Dieci, ma senza lode. È Dzeko il re del gol in Champions League
GAZZETTA DELLO SPORT - CECCHINI - Il fascino di essere il numero uno. Tramontata l’era Totti, alla ROMA non capita molto spesso, e così brilla come una gemma il tweet della Uefa che incorona Edin Dzeko re del gol in Champions League, a pari merito con una stella (almeno) di pari grandezza, che risponde al nome di Robert Lewandowski del Bayern Monaco. Entrambi i centravanti, infatti, sono risultati primi per reti segnate nell’anno solare 2018. Cifra tonda: un bel 10 senza lode, visto che poi la Coppa l’ha alzata il Real Madrid di Cristiano Ronaldo. Quanto basta per provare a rifarsi già a partire dagli ottavi di finale alle porte. Per quello che riguarda Dzeko, poi, occorrerà darsi una mossa anche nei campi meno nobili (rispetto alla Champions) della Serie A e della Coppa Italia. Se infatti il bosniaco in questa prima fetta di stagione ha segnato solo 7 reti (5 in Europa e 2 in campionato), di tutt’altro tenore per il momento è il cammino di Lewandowski, giunto già a quota 22 gol, dieci dei quali solo in campionato, nonostante il Bayern non stia vivendo una stagione scintillante. Morale: occorre che Dzeko si rimetta in marcia.
L’età dell’oro: Skriniar e Chiesa guidano il gruppo delle stelline in A. E i prezzi volano
GAZZETTA DELLO SPORT - LAUDISA - Anche il 2019 ha la sua corsa all’oro. E i giovani talenti della serie A animano le trattative d’inverno, con vista per l’estate. Il Cagliari ha alzato l’asticella per Nicolò Barella a 50 milioni, come la Fiorentina non scende da quota 70 per Federico Chiesa e per Piatek il Genoa non si accontenta di 60 milioni. Sono i nomi più in vista di un mercato caratterizzato dall’esplosione dei prezzi. È vero che in estate la Juve ha speso ben 105 milioni per CR7 e altri 40 per Cancelo, ma in genere la soglia critica è stata sempre quella dei 40 milioni, appunto. Tanto erano stati pagati, ad esempio, Bernardeschi e Schick, o lo stesso Dybala. Adesso, invece, la concorrenza per gli under 23 più in vista sta determinando aste con rialzi di decine di milioni. E all’orizzonte si profilano anche le grandi d’Europa. La scorsa estate una sorta di pax interna alla Premier ha evitato che i costi dei trasferimenti seguissero la «pericolosa» scia-Mbappè. Ma l’impressione è che quella sia stata solo una tregua.
ITALIA O ESTERO?
È esemplare la vicenda di Barella. L’Inter lo coccola, il Napoli lo lusinga e il presidente del Cagliari gongola, facendosi forte anche delle ambasciate di United, Arsenal e adesso anche Chelsea, disposto a pagare cash quei 50 milioni considerati indispensabili per la cessione del nazionale di Maran. I nostri club intendono sedersi al tavolo proponendo degli scambi che evidentemente alleggerirebbero l’onore economico. Si apre, quindi, una fase lunga, con le immancabili schermaglie e la concreta possibilità che entri in gioco un acquirente straniero. Sempre che a Barella piaccia l’idea di lasciare l’Italia. Ad esempio Chiesa ha fatto intendere che lascerà la sua Fiorentina solo per indossare una nuova maglia italiana. Per la sua maturazione considera importante, infatti, proseguire il suo percorso in un contesto già noto. Questa sua determinazione ha per certi versi tappato la sua quotazione, ferma a 70 milioni. E ciò indirettamente avvantaggia i soliti noti (Juve e Inter) decisi ad assicurarsi l’ambita preda.
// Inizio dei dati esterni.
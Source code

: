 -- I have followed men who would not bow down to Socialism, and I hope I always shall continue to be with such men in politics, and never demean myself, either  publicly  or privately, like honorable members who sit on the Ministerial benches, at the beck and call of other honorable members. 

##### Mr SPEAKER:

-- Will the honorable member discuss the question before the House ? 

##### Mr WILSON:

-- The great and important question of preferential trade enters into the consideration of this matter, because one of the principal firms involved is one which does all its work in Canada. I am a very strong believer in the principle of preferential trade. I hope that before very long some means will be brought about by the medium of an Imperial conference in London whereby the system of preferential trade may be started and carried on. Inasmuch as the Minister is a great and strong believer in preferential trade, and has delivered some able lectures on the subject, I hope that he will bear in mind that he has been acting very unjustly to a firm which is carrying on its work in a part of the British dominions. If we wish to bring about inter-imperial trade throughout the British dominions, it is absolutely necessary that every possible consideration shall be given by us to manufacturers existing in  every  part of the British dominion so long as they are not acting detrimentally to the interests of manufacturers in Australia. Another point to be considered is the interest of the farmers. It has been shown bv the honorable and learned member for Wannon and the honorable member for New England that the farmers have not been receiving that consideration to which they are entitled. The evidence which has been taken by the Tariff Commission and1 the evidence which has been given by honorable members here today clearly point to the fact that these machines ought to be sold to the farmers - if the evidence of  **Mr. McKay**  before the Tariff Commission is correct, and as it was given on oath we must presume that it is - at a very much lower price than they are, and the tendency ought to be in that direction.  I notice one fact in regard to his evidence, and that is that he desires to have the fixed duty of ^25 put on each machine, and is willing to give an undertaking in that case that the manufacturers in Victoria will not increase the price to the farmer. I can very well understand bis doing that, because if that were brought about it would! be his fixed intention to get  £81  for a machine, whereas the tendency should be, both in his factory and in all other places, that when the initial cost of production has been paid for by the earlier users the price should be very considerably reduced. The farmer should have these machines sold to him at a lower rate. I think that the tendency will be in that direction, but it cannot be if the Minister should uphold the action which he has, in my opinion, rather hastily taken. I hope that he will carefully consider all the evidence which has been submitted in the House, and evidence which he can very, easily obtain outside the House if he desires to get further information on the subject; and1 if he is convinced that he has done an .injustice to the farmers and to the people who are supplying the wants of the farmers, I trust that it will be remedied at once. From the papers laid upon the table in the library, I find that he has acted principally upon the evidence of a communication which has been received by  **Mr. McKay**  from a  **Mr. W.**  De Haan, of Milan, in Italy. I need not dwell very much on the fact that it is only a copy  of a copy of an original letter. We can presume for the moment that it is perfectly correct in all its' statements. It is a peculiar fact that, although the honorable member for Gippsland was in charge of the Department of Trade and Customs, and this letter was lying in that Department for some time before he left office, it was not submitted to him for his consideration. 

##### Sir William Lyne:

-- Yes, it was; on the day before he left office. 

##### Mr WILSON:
Boutique Genoa L’andata-show di Piatek ha incuriosito mezza Europa. Così i sondaggi di Juve e Napoli, soprattutto, hanno indotto Preziosi a chiedere un time out: 60 milioni «rischiano» di essere pochi per il goleador polacco, anche perché in agguato ci sono come al solito le potenze straniere. Al contrario il dialogo con De Laurentiis per Kouame procede con alti e bassi: il Napoli punta ad inserire dei giocatori nell’affare ma il presidente rossoblù evita quegli argomenti. Ad esempio con le immancabili Inter e Juve per Romero si parla solo di soldi. E per il debuttante argentino il Genoa considera 30 milioni solo un punto di partenza. Più fluttuante la valutazione del sampdoriano Andersen, accostato anche lui a Inter e Juve per 25 milioni. L’affermazione del vicino di casa Romero ha un po’ distratto gli acquirenti... È strano in questa fase pensare che Milinkovic valga «appena» 60 milioni: in estate la Lazio non lo ha venduto per più di 100 milioni, ma è chiaro che il futuro del serbo dipenderà molto dalle prestazioni nel ritorno. Invece in casa Roma gode di particolari attenzioni Lorenzo Pellegrini che ha in dote una clausola bassa di questi tempi: 30 milioni. Juve e Milan sono pronti. E’ nota anche la simpatia rossonera per l’altro azzurro Stefano Sensi, che il Sassuolo valuta 20 milioni. Molto dipenderà anche dal destino di Gigio Donnarumma, che assicurerebbe una bella plusvalenza se andasse via per 40 milioni. Nel suo caso, però, si vedono solo destinazioni estere. A maggior ragione questa osservazione vale per lo slovacco Skriniar. La scorsa estate l’Inter ha detto no ad offerte da 70 milioni, ora l’asticella si è alzata a 90 milioni. E la Premier anche per lui bussa con argomenti molto convincenti. Abituiamoci all’idea che le prossime settimane ci portino nuovi rialzi e trame sempre più fitte.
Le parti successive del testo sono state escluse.